Soon more cops arrived and Howard was back in custody. They took him to a van, searched him, didn’t find the hash and released him shortly afterwards.
Next day it was all over the press. Good news for the picnic and good news for sales of Howard’s autobiography Mr Nice, which had been in the bestselling lists since being published the previous year.
There is a nice sequence of the 1997 picnic, including Howard’s arrest, in the Undercurrents film Grassroots.
When the book first came out Howard’s publisher sent him on the road to promote it, something Howard was more than a little apprehensive about.
The usual format was Howard reading some excerpts from the book, a Q&A then queue up to get him to sign your book.
As he got more confident it turned into his one man show ‘An Audience with Mr Nice’, an evening of readings, random reminiscences, one liners and rabble rousing rebellion, oh, and live dope smoking on stage, always a massive crowd pleaser.
It got to the point when you couldn’t help bumping into the guy at one event or another.
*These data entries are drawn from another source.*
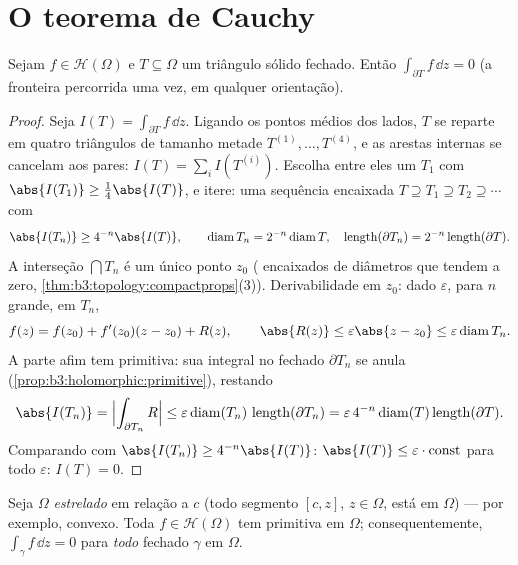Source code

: \section{O teorema de Cauchy}

\begin{theorem}[Goursat]\label{thm:b3:holomorphic:goursat}
Sejam $f \in \mathcal H(\Omega)$ e $T \subseteq \Omega$ um triângulo sólido fechado. Então $\int_{\partial T}f\,\dd z = 0$ (a fronteira
percorrida uma vez, em qualquer orientação).
\end{theorem}

\begin{proof}
Seja $I(T) = \int_{\partial T}f\,\dd z$. Ligando os pontos médios dos lados, $T$ se reparte em
quatro triângulos de tamanho metade $T^{(1)},
\dots, T^{(4)}$, e as arestas internas se
cancelam aos pares: $I(T) =
\sum_iI(T^{(i)})$. Escolha entre eles um $T_1$ com $\abs{I(T_1)} \geq \frac14\abs{I(T)}$, e
itere: uma sequência encaixada $T \supseteq T_1 \supseteq T_2 \supseteq\cdots$ com
\[
\abs{I(T_n)} \geq 4^{-n}\abs{I(T)},
\qquad
\operatorname{diam}T_n = 2^{-n}\operatorname{diam}T,
\quad
\operatorname{length}(\partial T_n) =
2^{-n}\operatorname{length}(\partial T).
\]
A interseção $\bigcap T_n$ é um único ponto $z_0$ ( encaixados de
diâmetros que tendem a zero, \cref{thm:b3:topology:compactprops}(3)). Derivabilidade em
$z_0$: dado $\varepsilon$, para $n$ grande, em $T_n$,
\[
f(z) = f(z_0) + f'(z_0)(z - z_0) + R(z),
\qquad \abs{R(z)} \leq \varepsilon\abs{z - z_0} \leq
\varepsilon\operatorname{diam}T_n .
\]
A parte afim tem primitiva: sua integral no fechado $\partial T_n$ se anula
(\cref{prop:b3:holomorphic:primitive}), restando
\[
\abs{I(T_n)} = \Bigl|\int_{\partial T_n}R\Bigr|
\leq \varepsilon\operatorname{diam}(T_n)\,
\operatorname{length}(\partial T_n)
= \varepsilon\,4^{-n}\operatorname{diam}(T)
\operatorname{length}(\partial T) .
\]
Comparando com $\abs{I(T_n)} \geq 4^{-n}\abs{I(T)}$: $\abs{I(T)} \leq \varepsilon\cdot\text{const}$ para todo $\varepsilon$: $I(T) = 0$.
\end{proof}

\begin{theorem}
\label{thm:b3:holomorphic:cauchy}
Seja $\Omega$ \emph{estrelado} em relação a $c$ (todo segmento
$[c, z]$, $z \in \Omega$, está em $\Omega$) --- por exemplo, convexo. Toda
$f \in \mathcal H(\Omega)$ tem primitiva em $\Omega$; consequentemente, $\int_\gamma f\,\dd z = 0$ para
\emph{todo}  fechado $\gamma$ em $\Omega$.
\end{theorem}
I remember sitting on the hill overlooking the Pyramid stage at Glastonbury one sunny afternoon and not noticing a figure shuffling onto the stage in the distance.
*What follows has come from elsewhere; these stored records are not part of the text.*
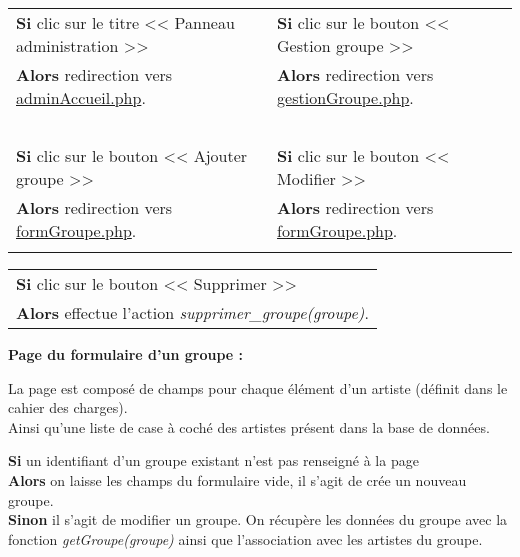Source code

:             \begin{center}
                \begin{tabular}{l | l}
                    \textbf{Si} clic sur le titre << Panneau administration >> & \textbf{Si} clic sur le bouton << Gestion groupe >> \\
                    \textbf{Alors} redirection vers \underline{adminAccueil.php}. & \textbf{Alors} redirection vers \underline{gestionGroupe.php}. \\ \\

                    \textbf{Si} clic sur le bouton << Ajouter groupe >> & \textbf{Si} clic sur le bouton << Modifier >> \\
                    \textbf{Alors} redirection vers \underline{formGroupe.php}. & \textbf{Alors} redirection vers \underline{formGroupe.php}. \\ \\
                \end{tabular}

                \begin{tabular}{l}
                    \textbf{Si} clic sur le bouton << Supprimer >> \\
                    \textbf{Alors} effectue l'action \emph{supprimer\_groupe(groupe)}.
                \end{tabular}
            \end{center}
            
            
        \clearpage
        
            \begin{paragraphe}
                \textbf{Page du formulaire d'un groupe :}
            \end{paragraphe}
            
            \begin{paragraphe}
                La page est composé de champs pour chaque élément d'un artiste (définit dans le cahier des charges). \\
                Ainsi qu'une liste de case à coché des artistes présent dans la base de données.
            \end{paragraphe}

            \begin{paragraphe}
                \textbf{Si} un identifiant d'un groupe existant n'est pas renseigné à la page \\
                \textbf{Alors} on laisse les champs du formulaire vide, il s'agit de crée un nouveau groupe. \\
                \textbf{Sinon} il s'agit de modifier un groupe. On récupère les données du groupe avec la fonction \emph{getGroupe(groupe)} ainsi que l'association avec les artistes du groupe.
            \end{paragraphe}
Suddenly a deep toned and very Welsh “Hello” came over the PA
Howard had famously been described as sounding like Richard Burton and looking like a Rolling Stone – “I wish it was the other way round” he’d say.
The voice continued, “I have been asked to come out here to ask you not to piss in the hedge. You see, it all drains into the stream and kills the fishes, and we haven’t come here to kill the fishes”.
The crowd turned their heads. ‘That’s Howard Marks’, ‘Where?’, ‘There, on the stage’. People stood up to get a better look, at Glastonbury he was a man who needed no introduction.
I’m sure there are fishes in Somerset who owe their lives to Howard.
In 2009 they made a film of Mr Nice staring Howard’s mate and fellow Welshman Rhys Ifans.
By December the film was in the can and due for release in the New Year. Howard was booked at The Cellars in Eastney to do a small warm up gig before his upcoming tour. We booked the front two rows for our firms Christmas do.
At one point during the evening Howard showed us an unauthorised trailer for the film, it was cut to the Rolling Stones and Jimi Hendrix – music they would never get the rights to use but it was bloody brilliant and raised a huge cheer.
I spoke to him that night about how he would be remembered. I suggested that when this is all over, and the dust has settled, his legacy would be the autobiography Mr Nice and this movie. “I’m happy with that” he said.
Smuggler, scholar, stoner, cultural icon, legend, to me he was all these but I just knew him as Howard, and I will miss him.